WHAT YOU ARE ASKED TO DO = Tally the lines below that contain the word "encontrar". Only the total should be given.

[Records from a dataset]
※

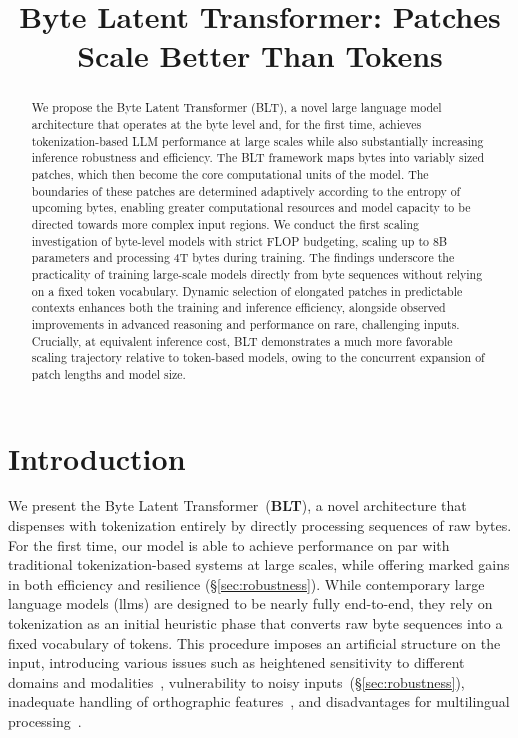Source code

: \title{Byte Latent Transformer: Patches Scale Better Than Tokens}

\begin{abstract}
We propose the Byte Latent Transformer ({\textsc BLT}), a novel large language model architecture that operates at the byte level and, for the first time, achieves tokenization-based LLM performance at large scales while also substantially increasing inference robustness and efficiency. The {\textsc BLT} framework maps bytes into variably sized patches, which then become the core computational units of the model. The boundaries of these patches are determined adaptively according to the entropy of upcoming bytes, enabling greater computational resources and model capacity to be directed towards more complex input regions. We conduct the first scaling investigation of byte-level models with strict FLOP budgeting, scaling up to 8B parameters and processing 4T bytes during training. The findings underscore the practicality of training large-scale models directly from byte sequences without relying on a fixed token vocabulary. Dynamic selection of elongated patches in predictable contexts enhances both the training and inference efficiency, alongside observed improvements in advanced reasoning and performance on rare, challenging inputs. Crucially, at equivalent inference cost, {\textsc BLT} demonstrates a much more favorable scaling trajectory relative to token-based models, owing to the concurrent expansion of patch lengths and model size.
\end{abstract}

\section{Introduction}
\label{section:intro}

We present the Byte Latent Transformer~(\textbf{BLT}), a novel architecture that dispenses with tokenization entirely by directly processing sequences of raw bytes. For the first time, our model is able to achieve performance on par with traditional tokenization-based systems at large scales, while offering marked gains in both efficiency and resilience (\S\ref{sec:robustness}). While contemporary large language models (llms) are designed to be nearly fully end-to-end, they rely on tokenization as an initial heuristic phase that converts raw byte sequences into a fixed vocabulary of tokens. This procedure imposes an artificial structure on the input, introducing various issues such as heightened sensitivity to different domains and modalities~\citep{dagangetting}, vulnerability to noisy inputs~(\S\ref{sec:robustness}), inadequate handling of orthographic features~\citep{edman2024cute}, and disadvantages for multilingual processing~\citep{liang2023xlm,petrov2024language,limisiewicz2024myte}.

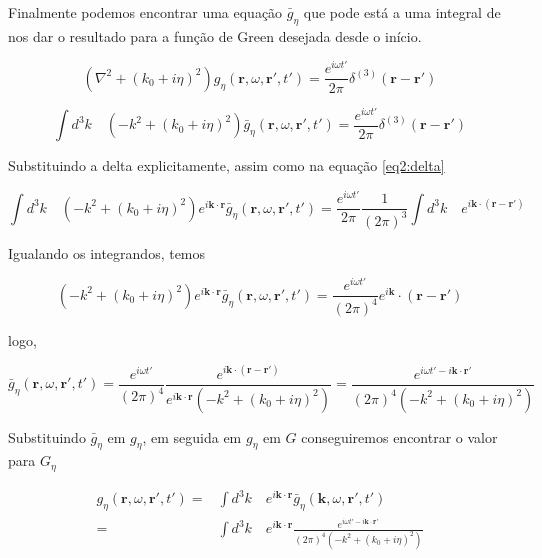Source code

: Finalmente podemos encontrar uma equação $\bar{g}_\eta$ que pode está a uma integral de nos dar o resultado para a função de Green desejada desde o início.

\begin{equation}
	\left( \nabla^2 + (k_0+i\eta)^2\right) g_{\eta}(\textbf{r},\omega, \textbf{r}', t') 
	= \frac{e^{i\omega t'}}{2\pi}\delta^{(3)}(\textbf{r}-\textbf{r}')
\end{equation}

\begin{equation}
	\int d^3 k \quad \left( -k^2 + (k_0+i\eta)^2\right) \bar{g}_{\eta}(\textbf{r},\omega, \textbf{r}', t') 
	= \frac{e^{i\omega t'}}{2\pi}\delta^{(3)}(\textbf{r}-\textbf{r}')
\end{equation}

Substituindo a delta explicitamente, assim como na equação \ref{eq2:delta}

\begin{equation}
	\int d^3 k \quad \left( -k^2 + (k_0+i\eta)^2\right) e^{i\textbf{k}\cdot\textbf{r}}\bar{g}_{\eta}(\textbf{r},\omega, \textbf{r}', t') 
	= \frac{e^{i\omega t'}}{2\pi}\frac{1}{(2\pi)^3} \int d^3k \quad e^{i\textbf{k}\cdot(\textbf{r}-\textbf{r}')}
\end{equation}

Igualando os integrandos, temos

\begin{equation}
	\left( -k^2 + (k_0+i\eta)^2\right) e^{i\textbf{k}\cdot\textbf{r}} \bar{g}_{\eta}(\textbf{r},\omega, \textbf{r}', t') = \frac{e^{i\omega t'}}{(2\pi)^4}e^{i\textbf{k}}\cdot(\textbf{r}-\textbf{r}')
\end{equation}

logo,

\begin{equation}
	 \bar{g}_{\eta}(\textbf{r},\omega, \textbf{r}', t') = \frac{e^{i\omega t'}}{(2\pi)^4}\frac{e^{i\textbf{k}\cdot(\textbf{r}-\textbf{r}')}}{e^{i\textbf{k}\cdot\textbf{r}} \left( -k^2 + (k_0+i\eta)^2\right)} = \frac{e^{i\omega t'-i\textbf{k}\cdot\textbf{r}'}}{(2\pi)^4\left( -k^2 + (k_0+i\eta)^2\right)}
\end{equation}

Substituindo $\bar{g}_\eta$ em $g_{\eta}$, em seguida em $g_{\eta}$ em $G$ conseguiremos encontrar o valor para $G_{\eta}$

\begin{equation}
	\begin{split}
	g_{\eta}(\textbf{r}, \omega, \textbf{r}', t') = &
	\int d^3k \quad e^{i\textbf{k}\cdot\textbf{r}}\bar{g}_{\eta}(\textbf{k}, \omega, \textbf{r}', t') \\
	= & \int d^3k \quad e^{i\textbf{k}\cdot\textbf{r}} \frac{e^{i\omega t'-i\textbf{k}\cdot\textbf{r}'}}{(2\pi)^4\left( -k^2 + (k_0+i\eta)^2\right)}
	\end{split}
\end{equation}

※

YOUR RESPONSE = 2